Saved entries
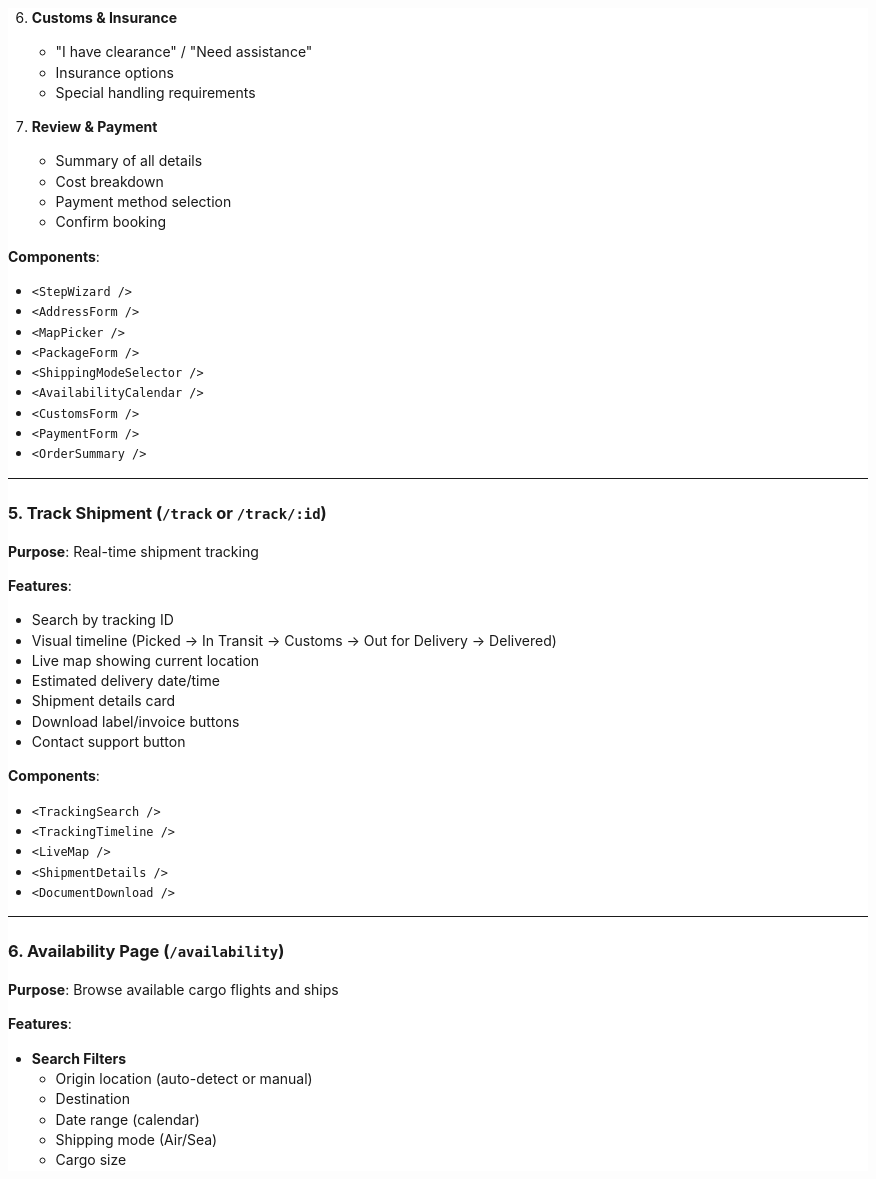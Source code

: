 6. **Customs & Insurance**
   - "I have clearance" / "Need assistance"
   - Insurance options
   - Special handling requirements

7. **Review & Payment**
   - Summary of all details
   - Cost breakdown
   - Payment method selection
   - Confirm booking

**Components**:
- `<StepWizard />`
- `<AddressForm />`
- `<MapPicker />`
- `<PackageForm />`
- `<ShippingModeSelector />`
- `<AvailabilityCalendar />`
- `<CustomsForm />`
- `<PaymentForm />`
- `<OrderSummary />`

---

### 5. **Track Shipment** (`/track` or `/track/:id`)
**Purpose**: Real-time shipment tracking

**Features**:
- Search by tracking ID
- Visual timeline (Picked → In Transit → Customs → Out for Delivery → Delivered)
- Live map showing current location
- Estimated delivery date/time
- Shipment details card
- Download label/invoice buttons
- Contact support button

**Components**:
- `<TrackingSearch />`
- `<TrackingTimeline />`
- `<LiveMap />`
- `<ShipmentDetails />`
- `<DocumentDownload />`

---

### 6. **Availability Page** (`/availability`)
**Purpose**: Browse available cargo flights and ships

**Features**:
- **Search Filters**
  - Origin location (auto-detect or manual)
  - Destination
  - Date range (calendar)
  - Shipping mode (Air/Sea)
  - Cargo size
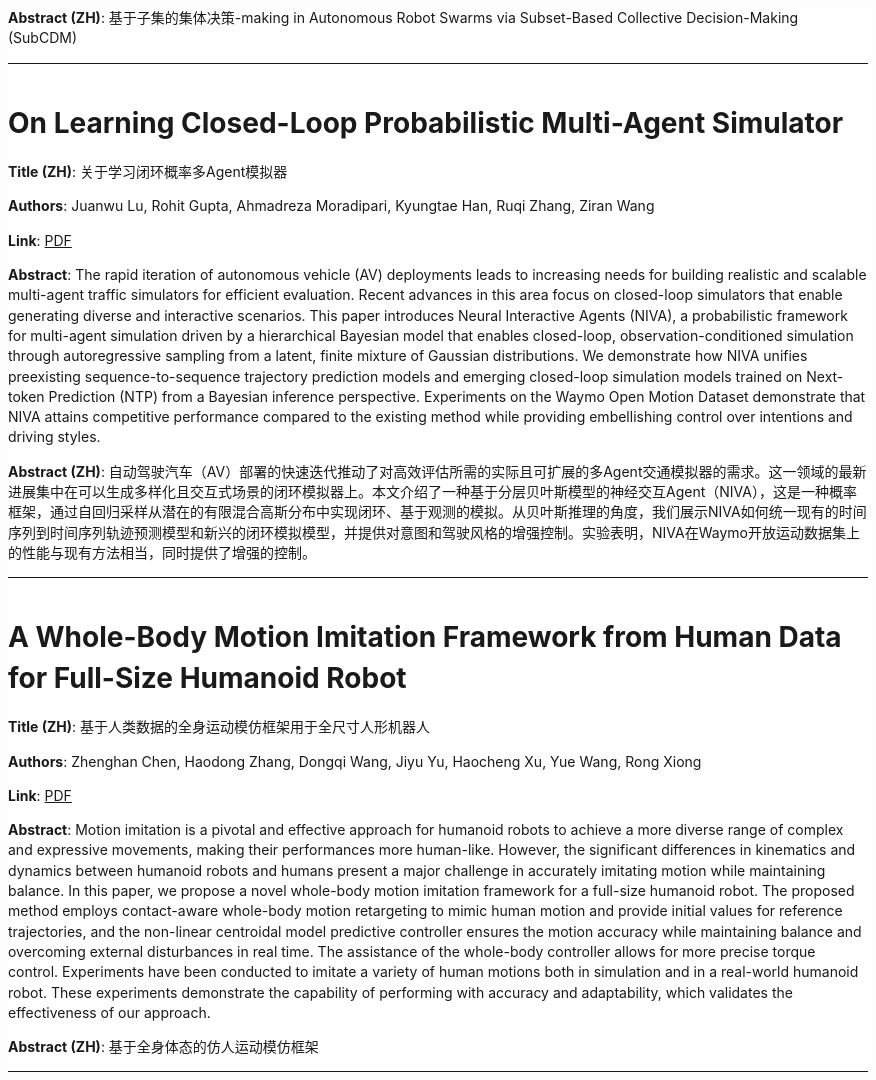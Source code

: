 **Abstract (ZH)**: 基于子集的集体决策-making in Autonomous Robot Swarms via Subset-Based Collective Decision-Making (SubCDM) 

---
# On Learning Closed-Loop Probabilistic Multi-Agent Simulator 

**Title (ZH)**: 关于学习闭环概率多Agent模拟器 

**Authors**: Juanwu Lu, Rohit Gupta, Ahmadreza Moradipari, Kyungtae Han, Ruqi Zhang, Ziran Wang  

**Link**: [PDF](https://arxiv.org/pdf/2508.00384)  

**Abstract**: The rapid iteration of autonomous vehicle (AV) deployments leads to increasing needs for building realistic and scalable multi-agent traffic simulators for efficient evaluation. Recent advances in this area focus on closed-loop simulators that enable generating diverse and interactive scenarios. This paper introduces Neural Interactive Agents (NIVA), a probabilistic framework for multi-agent simulation driven by a hierarchical Bayesian model that enables closed-loop, observation-conditioned simulation through autoregressive sampling from a latent, finite mixture of Gaussian distributions. We demonstrate how NIVA unifies preexisting sequence-to-sequence trajectory prediction models and emerging closed-loop simulation models trained on Next-token Prediction (NTP) from a Bayesian inference perspective. Experiments on the Waymo Open Motion Dataset demonstrate that NIVA attains competitive performance compared to the existing method while providing embellishing control over intentions and driving styles. 

**Abstract (ZH)**: 自动驾驶汽车（AV）部署的快速迭代推动了对高效评估所需的实际且可扩展的多Agent交通模拟器的需求。这一领域的最新进展集中在可以生成多样化且交互式场景的闭环模拟器上。本文介绍了一种基于分层贝叶斯模型的神经交互Agent（NIVA），这是一种概率框架，通过自回归采样从潜在的有限混合高斯分布中实现闭环、基于观测的模拟。从贝叶斯推理的角度，我们展示NIVA如何统一现有的时间序列到时间序列轨迹预测模型和新兴的闭环模拟模型，并提供对意图和驾驶风格的增强控制。实验表明，NIVA在Waymo开放运动数据集上的性能与现有方法相当，同时提供了增强的控制。 

---
# A Whole-Body Motion Imitation Framework from Human Data for Full-Size Humanoid Robot 

**Title (ZH)**: 基于人类数据的全身运动模仿框架用于全尺寸人形机器人 

**Authors**: Zhenghan Chen, Haodong Zhang, Dongqi Wang, Jiyu Yu, Haocheng Xu, Yue Wang, Rong Xiong  

**Link**: [PDF](https://arxiv.org/pdf/2508.00362)  

**Abstract**: Motion imitation is a pivotal and effective approach for humanoid robots to achieve a more diverse range of complex and expressive movements, making their performances more human-like. However, the significant differences in kinematics and dynamics between humanoid robots and humans present a major challenge in accurately imitating motion while maintaining balance. In this paper, we propose a novel whole-body motion imitation framework for a full-size humanoid robot. The proposed method employs contact-aware whole-body motion retargeting to mimic human motion and provide initial values for reference trajectories, and the non-linear centroidal model predictive controller ensures the motion accuracy while maintaining balance and overcoming external disturbances in real time. The assistance of the whole-body controller allows for more precise torque control. Experiments have been conducted to imitate a variety of human motions both in simulation and in a real-world humanoid robot. These experiments demonstrate the capability of performing with accuracy and adaptability, which validates the effectiveness of our approach. 

**Abstract (ZH)**: 基于全身体态的仿人运动模仿框架 

---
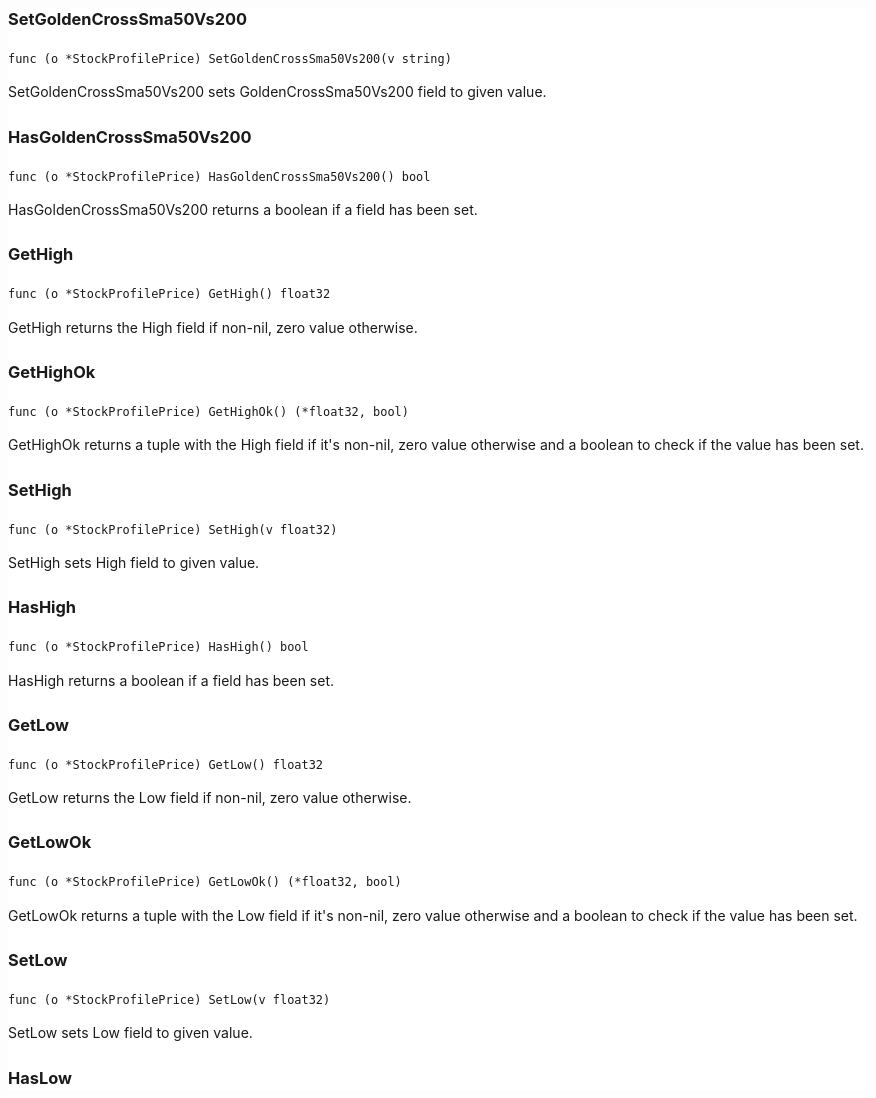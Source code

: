 ### SetGoldenCrossSma50Vs200

`func (o *StockProfilePrice) SetGoldenCrossSma50Vs200(v string)`

SetGoldenCrossSma50Vs200 sets GoldenCrossSma50Vs200 field to given value.

### HasGoldenCrossSma50Vs200

`func (o *StockProfilePrice) HasGoldenCrossSma50Vs200() bool`

HasGoldenCrossSma50Vs200 returns a boolean if a field has been set.

### GetHigh

`func (o *StockProfilePrice) GetHigh() float32`

GetHigh returns the High field if non-nil, zero value otherwise.

### GetHighOk

`func (o *StockProfilePrice) GetHighOk() (*float32, bool)`

GetHighOk returns a tuple with the High field if it's non-nil, zero value otherwise
and a boolean to check if the value has been set.

### SetHigh

`func (o *StockProfilePrice) SetHigh(v float32)`

SetHigh sets High field to given value.

### HasHigh

`func (o *StockProfilePrice) HasHigh() bool`

HasHigh returns a boolean if a field has been set.

### GetLow

`func (o *StockProfilePrice) GetLow() float32`

GetLow returns the Low field if non-nil, zero value otherwise.

### GetLowOk

`func (o *StockProfilePrice) GetLowOk() (*float32, bool)`

GetLowOk returns a tuple with the Low field if it's non-nil, zero value otherwise
and a boolean to check if the value has been set.

### SetLow

`func (o *StockProfilePrice) SetLow(v float32)`

SetLow sets Low field to given value.

### HasLow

■ TASK DETAILS ■
When you output the entries, keep each line exactly as it is and leave out any pictures.

■ EXERCISE ANSWER ■
Source code

: 6. **Customs & Insurance**
   - "I have clearance" / "Need assistance"
   - Insurance options
   - Special handling requirements

7. **Review & Payment**
   - Summary of all details
   - Cost breakdown
   - Payment method selection
   - Confirm booking

**Components**:
- `<StepWizard />`
- `<AddressForm />`
- `<MapPicker />`
- `<PackageForm />`
- `<ShippingModeSelector />`
- `<AvailabilityCalendar />`
- `<CustomsForm />`
- `<PaymentForm />`
- `<OrderSummary />`

---

### 5. **Track Shipment** (`/track` or `/track/:id`)
**Purpose**: Real-time shipment tracking

**Features**:
- Search by tracking ID
- Visual timeline (Picked → In Transit → Customs → Out for Delivery → Delivered)
- Live map showing current location
- Estimated delivery date/time
- Shipment details card
- Download label/invoice buttons
- Contact support button

**Components**:
- `<TrackingSearch />`
- `<TrackingTimeline />`
- `<LiveMap />`
- `<ShipmentDetails />`
- `<DocumentDownload />`

---

### 6. **Availability Page** (`/availability`)
**Purpose**: Browse available cargo flights and ships

**Features**:
- **Search Filters**
  - Origin location (auto-detect or manual)
  - Destination
  - Date range (calendar)
  - Shipping mode (Air/Sea)
  - Cargo size
Source code

: **Abstract (ZH)**: 基于子集的集体决策-making in Autonomous Robot Swarms via Subset-Based Collective Decision-Making (SubCDM) 

---
# On Learning Closed-Loop Probabilistic Multi-Agent Simulator 

**Title (ZH)**: 关于学习闭环概率多Agent模拟器 

**Authors**: Juanwu Lu, Rohit Gupta, Ahmadreza Moradipari, Kyungtae Han, Ruqi Zhang, Ziran Wang  

**Link**: [PDF](https://arxiv.org/pdf/2508.00384)  

**Abstract**: The rapid iteration of autonomous vehicle (AV) deployments leads to increasing needs for building realistic and scalable multi-agent traffic simulators for efficient evaluation. Recent advances in this area focus on closed-loop simulators that enable generating diverse and interactive scenarios. This paper introduces Neural Interactive Agents (NIVA), a probabilistic framework for multi-agent simulation driven by a hierarchical Bayesian model that enables closed-loop, observation-conditioned simulation through autoregressive sampling from a latent, finite mixture of Gaussian distributions. We demonstrate how NIVA unifies preexisting sequence-to-sequence trajectory prediction models and emerging closed-loop simulation models trained on Next-token Prediction (NTP) from a Bayesian inference perspective. Experiments on the Waymo Open Motion Dataset demonstrate that NIVA attains competitive performance compared to the existing method while providing embellishing control over intentions and driving styles. 

**Abstract (ZH)**: 自动驾驶汽车（AV）部署的快速迭代推动了对高效评估所需的实际且可扩展的多Agent交通模拟器的需求。这一领域的最新进展集中在可以生成多样化且交互式场景的闭环模拟器上。本文介绍了一种基于分层贝叶斯模型的神经交互Agent（NIVA），这是一种概率框架，通过自回归采样从潜在的有限混合高斯分布中实现闭环、基于观测的模拟。从贝叶斯推理的角度，我们展示NIVA如何统一现有的时间序列到时间序列轨迹预测模型和新兴的闭环模拟模型，并提供对意图和驾驶风格的增强控制。实验表明，NIVA在Waymo开放运动数据集上的性能与现有方法相当，同时提供了增强的控制。 

---
# A Whole-Body Motion Imitation Framework from Human Data for Full-Size Humanoid Robot 

**Title (ZH)**: 基于人类数据的全身运动模仿框架用于全尺寸人形机器人 

**Authors**: Zhenghan Chen, Haodong Zhang, Dongqi Wang, Jiyu Yu, Haocheng Xu, Yue Wang, Rong Xiong  

**Link**: [PDF](https://arxiv.org/pdf/2508.00362)  

**Abstract**: Motion imitation is a pivotal and effective approach for humanoid robots to achieve a more diverse range of complex and expressive movements, making their performances more human-like. However, the significant differences in kinematics and dynamics between humanoid robots and humans present a major challenge in accurately imitating motion while maintaining balance. In this paper, we propose a novel whole-body motion imitation framework for a full-size humanoid robot. The proposed method employs contact-aware whole-body motion retargeting to mimic human motion and provide initial values for reference trajectories, and the non-linear centroidal model predictive controller ensures the motion accuracy while maintaining balance and overcoming external disturbances in real time. The assistance of the whole-body controller allows for more precise torque control. Experiments have been conducted to imitate a variety of human motions both in simulation and in a real-world humanoid robot. These experiments demonstrate the capability of performing with accuracy and adaptability, which validates the effectiveness of our approach. 

**Abstract (ZH)**: 基于全身体态的仿人运动模仿框架 

---
Source code

: ### SetGoldenCrossSma50Vs200

`func (o *StockProfilePrice) SetGoldenCrossSma50Vs200(v string)`

SetGoldenCrossSma50Vs200 sets GoldenCrossSma50Vs200 field to given value.

### HasGoldenCrossSma50Vs200

`func (o *StockProfilePrice) HasGoldenCrossSma50Vs200() bool`

HasGoldenCrossSma50Vs200 returns a boolean if a field has been set.

### GetHigh

`func (o *StockProfilePrice) GetHigh() float32`

GetHigh returns the High field if non-nil, zero value otherwise.

### GetHighOk

`func (o *StockProfilePrice) GetHighOk() (*float32, bool)`

GetHighOk returns a tuple with the High field if it's non-nil, zero value otherwise
and a boolean to check if the value has been set.

### SetHigh

`func (o *StockProfilePrice) SetHigh(v float32)`

SetHigh sets High field to given value.

### HasHigh

`func (o *StockProfilePrice) HasHigh() bool`

HasHigh returns a boolean if a field has been set.

### GetLow

`func (o *StockProfilePrice) GetLow() float32`

GetLow returns the Low field if non-nil, zero value otherwise.

### GetLowOk

`func (o *StockProfilePrice) GetLowOk() (*float32, bool)`

GetLowOk returns a tuple with the Low field if it's non-nil, zero value otherwise
and a boolean to check if the value has been set.

### SetLow

`func (o *StockProfilePrice) SetLow(v float32)`

SetLow sets Low field to given value.

### HasLow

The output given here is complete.